横山さん「鉛筆1本で何メートルの線が書けるか?」とかどうですか?

――むむ……。実際に鉛筆で50cmくらい線を引いて、芯が何ミリ減ったかを計れば計算できそう……。

横山さん:いいですね。まずはプロセスを考えてみるのが大事ですから。他にも講座で参加者さんと一緒に考えたお題だと「自分が1年間で見ているYouTube広告の再生時間は?」「日本で1日に消費される割り箸は何本?」「人は1時間の会議で何文字ぶんしゃべる?」とかありますよ。

ちょっと個性的なものだと「日本でプレイされた『スーパーマリオブラザーズ』で、マリオは累計何回死んでいる?」なんていうのもありました。さすがにこれは難しいかもしれないので(笑)、「直接答えにつながらない情報であれば、◯つまでは調べてもOK」というルールを加えて遊んでみるのもいいかもしれませんね。

▲上記は「スクリーンタイム=“広告を含まない”動画の総再生時間」として扱っているため、実際の累計再生時間はもう少し短くなる。1年で約1日分という数字を「そんなに!?」と思うか、「あれ、意外と……」と思うかはあなた次第

フェルミ推定の例題

Q1. 日本で1日に消費される割り箸は何本?

・1人が1日に使用する割り箸の本数
→0本〜2本の間で振れ幅が。使用しない日や人も多いため、0.5本と仮定(推測)
・日本の総人口
→1.2億人(知識)

=6千万本

Q2. 人は1時間の会議で何文字ぶんしゃべる?
・人が1分間にしゃべれる文字数
→300字(経験)
・1時間の会議につき、1人に喋っている時間
→会議参加者が4名と仮定し、1人あたりは15分(推測)

=4500字

Q3. 日本でプレイされた『スーパーマリオブラザーズ』で、マリオは累計何回死んでいる?
・国内における『スーパーマリオブラザーズ』の売上本数
→681万本(リサーチ)
・ゲーム内に登場するワールド数
→8ワールド(各4ステージの合計32ステージ)(リサーチ)
・ワールド1の4ステージ(1-1から1-4)をクリアするまでに、プレイヤーがミスをする回数
→意外とクリボーに引っかかったり、ボスに苦戦するので、10回(推測)
・ステージの難化による、ミス回数の増加
→ワールドを進むごとに「前ワールドの1.2倍の回数ミスをする」と仮定(推測)

=11億2千万回

※ いずれも「概算」であるため、答えは正確な数値ではありません。

▲例題をざっくり概算してみるとこんな感じ。「マリオ」の例は、「ミス回数増加のパラメータをどう設定するか」はもちろん、周回プレイするケースや途中で止めてしまった人、移植版のプレイヤーは考慮できていないので、まだまだ精度を上げる余地はある

「フェルミ推定は間違えていいし、この世界は間違えていい」

――横山さんは子ども向けの算数講座も開いていますよね。子ども向け講座だからこそ、意識されていることはありますか?

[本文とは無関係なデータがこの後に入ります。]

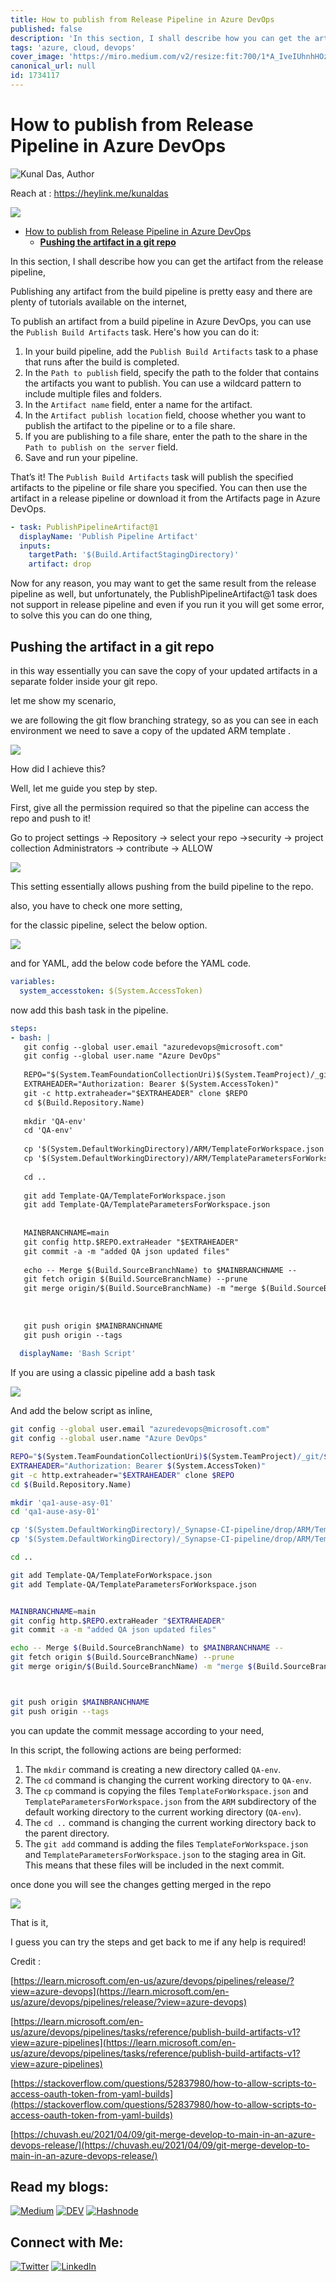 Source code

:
 ```yaml
---
title: How to publish from Release Pipeline in Azure DevOps
published: false
description: 'In this section, I shall describe how you can get the artifact from the release pipeline.'
tags: 'azure, cloud, devops'
cover_image: 'https://miro.medium.com/v2/resize:fit:700/1*A_IveIUhnhHOzi_a04hecA.png'
canonical_url: null
id: 1734117
---
```


# How to publish from Release Pipeline in Azure DevOps

![Kunal Das, Author](https://miro.medium.com/v2/resize:fill:44:44/1*kfaefcgQPHrPsNobjuiiSg.jpeg)

<!-- markdown-link-check-disable -->
Reach at : https://heylink.me/kunaldas
<!-- markdown-link-check-enable -->


![](https://miro.medium.com/v2/resize:fit:700/1*A_IveIUhnhHOzi_a04hecA.png)

- [How to publish from Release Pipeline in Azure DevOps](#how-to-publish-from-release-pipeline-in-azure-devops)
  - [**Pushing the artifact in a git repo**](#pushing-the-artifact-in-a-git-repo)


In this section, I shall describe how you can get the artifact from the release pipeline,

Publishing any artifact from the build pipeline is pretty easy and there are plenty of tutorials available on the internet,

To publish an artifact from a build pipeline in Azure DevOps, you can use the `Publish Build Artifacts` task. Here's how you can do it:

1.  In your build pipeline, add the `Publish Build Artifacts` task to a phase that runs after the build is completed.
2.  In the `Path to publish` field, specify the path to the folder that contains the artifacts you want to publish. You can use a wildcard pattern to include multiple files and folders.
3.  In the `Artifact name` field, enter a name for the artifact.
4.  In the `Artifact publish location` field, choose whether you want to publish the artifact to the pipeline or to a file share.
5.  If you are publishing to a file share, enter the path to the share in the `Path to publish on the server` field.
6.  Save and run your pipeline.

That’s it! The `Publish Build Artifacts` task will publish the specified artifacts to the pipeline or file share you specified. You can then use the artifact in a release pipeline or download it from the Artifacts page in Azure DevOps.
```yaml
- task: PublishPipelineArtifact@1
  displayName: 'Publish Pipeline Artifact'
  inputs:
    targetPath: '$(Build.ArtifactStagingDirectory)'
    artifact: drop
```

Now for any reason, you may want to get the same result from the release pipeline as well, but unfortunately, the PublishPipelineArtifact@1 task does not support in release pipeline and even if you run it you will get some error, to solve this you can do one thing,

## **Pushing the artifact in a git repo**

in this way essentially you can save the copy of your updated artifacts in a separate folder inside your git repo.

let me show my scenario,

we are following the git flow branching strategy, so as you can see in each environment we need to save a copy of the updated ARM template .

![](https://miro.medium.com/v2/resize:fit:700/1*N02QCq_JlDm7I_FWyNanSg.png)

How did I achieve this?

Well, let me guide you step by step.

First, give all the permission required so that the pipeline can access the repo and push to it!

Go to project settings → Repository → select your repo →security → project collection Administrators → contribute → ALLOW

![](https://miro.medium.com/v2/resize:fit:700/1*AlJk6VeImXA3urf7XfHt_Q.png)

This setting essentially allows pushing from the build pipeline to the repo.

also, you have to check one more setting,

for the classic pipeline, select the below option.

![](https://miro.medium.com/v2/resize:fit:328/1*ImXJ-rMt4oEHY9BAHriYaw.png)

and for YAML, add the below code before the YAML code.

```yaml
variables:
  system_accesstoken: $(System.AccessToken)
```

now add this bash task in the pipeline.
```yaml
steps:
- bash: |
   git config --global user.email "azuredevops@microsoft.com"
   git config --global user.name "Azure DevOps"
   
   REPO="$(System.TeamFoundationCollectionUri)$(System.TeamProject)/_git/$(Build.Repository.Name)"
   EXTRAHEADER="Authorization: Bearer $(System.AccessToken)"
   git -c http.extraheader="$EXTRAHEADER" clone $REPO 
   cd $(Build.Repository.Name)
   
   mkdir 'QA-env'
   cd 'QA-env'
   
   cp '$(System.DefaultWorkingDirectory)/ARM/TemplateForWorkspace.json' .
   cp '$(System.DefaultWorkingDirectory)/ARM/TemplateParametersForWorkspace.json' .
   
   cd ..
   
   git add Template-QA/TemplateForWorkspace.json
   git add Template-QA/TemplateParametersForWorkspace.json
   
   
   MAINBRANCHNAME=main
   git config http.$REPO.extraHeader "$EXTRAHEADER"
   git commit -a -m "added QA json updated files"
   
   echo -- Merge $(Build.SourceBranchName) to $MAINBRANCHNAME --
   git fetch origin $(Build.SourceBranchName) --prune
   git merge origin/$(Build.SourceBranchName) -m "merge $(Build.SourceBranchName) to $MAINBRANCHNAME" --no-ff --allow-unrelated-histories
   
   
   
   git push origin $MAINBRANCHNAME
   git push origin --tags
   
  displayName: 'Bash Script'
```

If you are using a classic pipeline add a bash task

![](https://miro.medium.com/v2/resize:fit:700/1*dKCLnmrNT6qGFCkxWOYD6A.png)

And add the below script as inline,

```bash
git config --global user.email "azuredevops@microsoft.com"
git config --global user.name "Azure DevOps"

REPO="$(System.TeamFoundationCollectionUri)$(System.TeamProject)/_git/$(Build.Repository.Name)"
EXTRAHEADER="Authorization: Bearer $(System.AccessToken)"
git -c http.extraheader="$EXTRAHEADER" clone $REPO 
cd $(Build.Repository.Name)

mkdir 'qa1-ause-asy-01'
cd 'qa1-ause-asy-01'

cp '$(System.DefaultWorkingDirectory)/_Synapse-CI-pipeline/drop/ARM/TemplateForWorkspace.json' .
cp '$(System.DefaultWorkingDirectory)/_Synapse-CI-pipeline/drop/ARM/TemplateParametersForWorkspace.json' .

cd ..

git add Template-QA/TemplateForWorkspace.json
git add Template-QA/TemplateParametersForWorkspace.json


MAINBRANCHNAME=main
git config http.$REPO.extraHeader "$EXTRAHEADER"
git commit -a -m "added QA json updated files"

echo -- Merge $(Build.SourceBranchName) to $MAINBRANCHNAME --
git fetch origin $(Build.SourceBranchName) --prune
git merge origin/$(Build.SourceBranchName) -m "merge $(Build.SourceBranchName) to $MAINBRANCHNAME" --no-ff --allow-unrelated-histories



git push origin $MAINBRANCHNAME
git push origin --tags
```

you can update the commit message according to your need,

In this script, the following actions are being performed:

1.  The `mkdir` command is creating a new directory called `QA-env`.
2.  The `cd` command is changing the current working directory to `QA-env`.
3.  The `cp` command is copying the files `TemplateForWorkspace.json` and `TemplateParametersForWorkspace.json` from the `ARM` subdirectory of the default working directory to the current working directory (`QA-env`).
4.  The `cd ..` command is changing the current working directory back to the parent directory.
5.  The `git add` command is adding the files `TemplateForWorkspace.json` and `TemplateParametersForWorkspace.json` to the staging area in Git. This means that these files will be included in the next commit.

once done you will see the changes getting merged in the repo

![](https://miro.medium.com/v2/resize:fit:700/1*uFy8Cz23_1TFnnbKBoOCEQ.png)

That is it,

I guess you can try the steps and get back to me if any help is required!

Credit :

[https://learn.microsoft.com/en-us/azure/devops/pipelines/release/?view=azure-devops](https://learn.microsoft.com/en-us/azure/devops/pipelines/release/?view=azure-devops)

[https://learn.microsoft.com/en-us/azure/devops/pipelines/tasks/reference/publish-build-artifacts-v1?view=azure-pipelines](https://learn.microsoft.com/en-us/azure/devops/pipelines/tasks/reference/publish-build-artifacts-v1?view=azure-pipelines)

[https://stackoverflow.com/questions/52837980/how-to-allow-scripts-to-access-oauth-token-from-yaml-builds](https://stackoverflow.com/questions/52837980/how-to-allow-scripts-to-access-oauth-token-from-yaml-builds)

[https://chuvash.eu/2021/04/09/git-merge-develop-to-main-in-an-azure-devops-release/](https://chuvash.eu/2021/04/09/git-merge-develop-to-main-in-an-azure-devops-release/)


## Read my blogs:
[![Medium](https://i.imgur.com/TgYYM9w.png)](https://kunaldaskd.medium.com)
[![DEV](https://i.imgur.com/bp3qHWb.png)](https://dev.to/kunaldas)
[![Hashnode](https://i.imgur.com/iwZwo2S.png)](https://kunaldas.hashnode.dev)

## Connect with Me:
[![Twitter](https://i.imgur.com/VaorXDP.png)](https://twitter.com/kunald_official)
[![LinkedIn](https://i.imgur.com/ktIHVxm.png)](https://linkedin.com/in/kunaldaskd)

横山さん:「楽しい」と思ってもらえることですね。それこそゲーム感覚で、算数にわくわくする時間を少しでも提供できればいいなと思っています。

算数に限らず、勉強って「先生が正解というものが正解」と思ってしまうじゃないですか。でもフェルミ推定は、さまざまなプロセスを楽しむもので、答えもアバウト。そもそも問題を出している僕も正解がわからない(笑)。だから「僕もわかんない」「どんどん間違えていいから」と伝えて、発言するハードルを下げるように心がけています。

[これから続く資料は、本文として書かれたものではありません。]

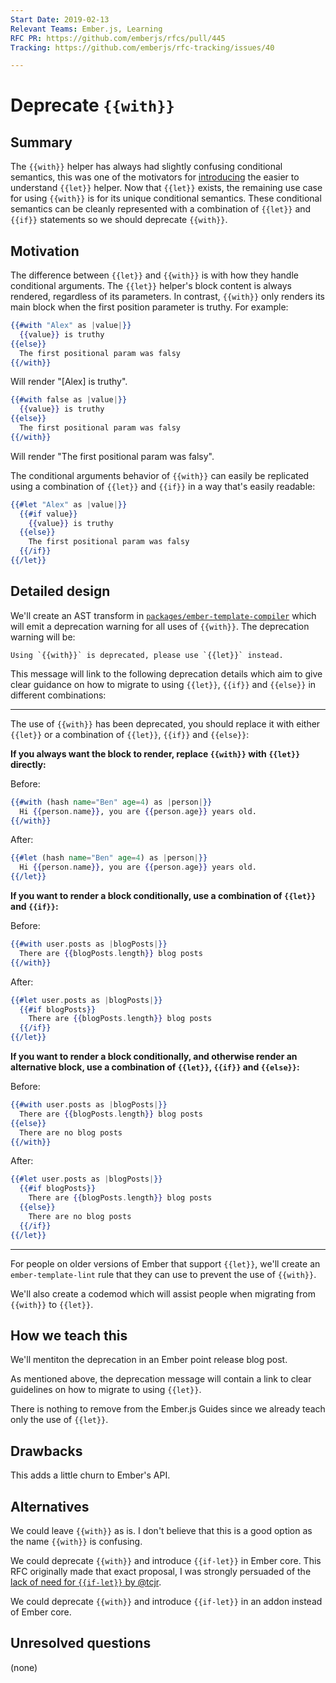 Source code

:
 ```yaml
---
Start Date: 2019-02-13
Relevant Teams: Ember.js, Learning
RFC PR: https://github.com/emberjs/rfcs/pull/445
Tracking: https://github.com/emberjs/rfc-tracking/issues/40

---
```


# Deprecate `{{with}}`

## Summary

The `{{with}}` helper has always had slightly confusing conditional semantics, this was one of the motivators for [introducing](https://github.com/emberjs/rfcs/blob/master/text/0286-block-let-template-helper.md) the easier to understand `{{let}}` helper. Now that `{{let}}` exists, the remaining use case for using `{{with}}` is for its unique conditional semantics. These conditional semantics can be cleanly represented with a combination of `{{let}}` and `{{if}}` statements so we should deprecate `{{with}}`.

## Motivation

The difference between `{{let}}` and `{{with}}` is with how they handle conditional arguments. The `{{let}}` helper's block content is always rendered, regardless of its parameters. In contrast, `{{with}}` only renders its main block when the first position parameter is truthy. For example:

```hbs
{{#with "Alex" as |value|}}
  {{value}} is truthy
{{else}}
  The first positional param was falsy
{{/with}}
```

Will render "[Alex] is truthy".

```hbs
{{#with false as |value|}}
  {{value}} is truthy
{{else}}
  The first positional param was falsy
{{/with}}
```

Will render "The first positional param was falsy".

The conditional arguments behavior of `{{with}}` can easily be replicated using a combination of `{{let}}` and `{{if}}` in a way that's easily readable:

```hbs
{{#let "Alex" as |value|}}
  {{#if value}}
    {{value}} is truthy
  {{else}}
    The first positional param was falsy
  {{/if}}
{{/let}}
```

## Detailed design

We'll create an AST transform in [`packages/ember-template-compiler`](https://github.com/emberjs/ember.js/tree/master/packages/ember-template-compiler) which will emit a deprecation warning for all uses of `{{with}}`. The deprecation warning will be:

```
Using `{{with}}` is deprecated, please use `{{let}}` instead.
```

This message will link to the following deprecation details which aim to give clear guidance on how to migrate to using `{{let}}`, `{{if}}` and `{{else}}` in different combinations:

----

The use of `{{with}}` has been deprecated, you should replace it with either `{{let}}` or a combination of `{{let}}`, `{{if}}` and `{{else}}`:

**If you always want the block to render, replace `{{with}}` with `{{let}}` directly:**

Before:

```hbs
{{#with (hash name="Ben" age=4) as |person|}}
  Hi {{person.name}}, you are {{person.age}} years old.
{{/with}}
```

After:

```hbs
{{#let (hash name="Ben" age=4) as |person|}}
  Hi {{person.name}}, you are {{person.age}} years old.
{{/let}}
```

**If you want to render a block conditionally, use a combination of `{{let}}` and `{{if}}`:**

Before:

```hbs
{{#with user.posts as |blogPosts|}}
  There are {{blogPosts.length}} blog posts
{{/with}}
```

After:

```hbs
{{#let user.posts as |blogPosts|}}
  {{#if blogPosts}}
    There are {{blogPosts.length}} blog posts
  {{/if}}
{{/let}}
```

**If you want to render a block conditionally, and otherwise render an alternative block, use a combination of `{{let}}`, `{{if}}` and `{{else}}`:**

Before:

```hbs
{{#with user.posts as |blogPosts|}}
  There are {{blogPosts.length}} blog posts
{{else}}
  There are no blog posts
{{/with}}
```

After:

```hbs
{{#let user.posts as |blogPosts|}}
  {{#if blogPosts}}
    There are {{blogPosts.length}} blog posts
  {{else}}
    There are no blog posts
  {{/if}}
{{/let}}
```

---

For people on older versions of Ember that support `{{let}}`, we'll create an `ember-template-lint` rule that they can use to prevent the use of `{{with}}`.

We'll also create a codemod which will assist people when migrating from `{{with}}` to `{{let}}`.

## How we teach this

We'll mentiton the deprecation in an Ember point release blog post.

As mentioned above, the deprecation message will contain a link to clear guidelines on how to migrate to using `{{let}}`.

There is nothing to remove from the Ember.js Guides since we already teach only the use of `{{let}}`.
## Drawbacks

This adds a little churn to Ember's API.

## Alternatives

We could leave `{{with}}` as is. I don't believe that this is a good option as the name `{{with}}` is confusing.

We could deprecate `{{with}}` and introduce `{{if-let}}` in Ember core. This RFC originally made that exact proposal, I was strongly persuaded of the [lack of need for `{{if-let}}` by @tcjr](https://github.com/emberjs/rfcs/pull/445#issuecomment-463594185).

We could deprecate `{{with}}` and introduce `{{if-let}}` in an addon instead of Ember core.

## Unresolved questions

(none)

――子ども向け講座では、どんな例題を出しているんですか?

横山さん:子どもはある程度答えが決まっていたほうが考えやすいので、「この国語辞典は何ページあるでしょう?」みたいな問題が多いですね。

実際に「国語辞典ってこんな感じだよね〜」と実物を見せてあげると、「ア行のページ数を教えて」とか「1ページに何個の単語があるんですか」とか、たくさん質問が飛んできますよ。「国語辞典に指を当ててみてください」って、指の長さから辞典の厚みを推定しようとする子とかも(笑)

横山さん:一度「間違えてもいい」という場面を設定すると、子どもたちはちゃんと理解して実践してくれると感じますね。

――子どもたちは……ということは、大人たちは?

横山さん:大人たちのほうが数学に抵抗感を抱いているんですよね……。答えを導くプロセスまではわかっても、実際に計算するところで手が止まってしまうんです。「計算して答を出す」という行動にためらいがあるのかもしれません。

――「間違えてはいけない」「間違えたら恥ずかしい」と思ってしまうんでしょうか……?

横山さん:そうみたいですね。言い換えれば、普段から失敗が許されない世界で戦っているということだと思いますが……。でも、むしろビジネスの世界のフェルミ推定は「間違えてからがスタート」だと思うんですよ。

ビジネスでフェルミ推定を使うのは、新規事業の工数を見積もったり、売上げを予想したりするみたいな、計画のかなり初期段階にあたると思うんです。その後、プロジェクトを動かせば、これまで見えていなかった実態が見えてきます。そうなれば、実態に合わせて計画を見直しますよね

――最初の計画段階で、数がぴったり合っているほうが珍しいですもんね。

横山さん:そうです。大切なのは計算結果ではなく、計算式(プロセス)のほう。「この数字が間違えていた」「もっとこういう数字が必要だ」と、計算式の精度をブラッシュアップしてもいいわけです。さらに「この数字を変えれば、この数字があがる」といった裏づけがあれば、計画も見直しやすくなります。

――それなら、そもそも最初から計算式を間違えている可能性も…?

横山さん:もちろん、十分に考えられるでしょうね。だからこそ、いかにさまざまなプロセスを思いつけるか、他の計算式を作れるかが大事になってきます。

▲横山さんの著書『10歳からのおもしろ!フェルミ推定』。本では、「プールにタピオカミルクティーMサイズは何杯入る?」や「1冊のノートに、好きなコの名前は何個書ける?」等の問題が紹介されている

――そこでフェルミ推定の考え方が生きてくるわけですね。答えに至るプロセスは、ひとつじゃない。

横山さん:そうなんです。だからもっと、気軽にフェルミ推定に取り組んでみてほしいですね。フェルミ推定は間違えてもいいし、この世界自体、間違えても大丈夫なことは皆が思っている以上にたくさんあるんです。

学生時代にテストで評価されてきた記憶から、多くの人が「数学=間違えてはいけないもの」というイメージを持っていると思います。それってすごくもったいない。学校の「外」にある数学の世界は、もっと自由で楽しいものなんですよ。

意外な結果に「こんなにたくさん!?」とびっくりする、その楽しさを大人も子どもも感じてもらえたらいいですね。フェルミ推定をきっかけに、答えのない問いを考える楽しさが伝わればと思います。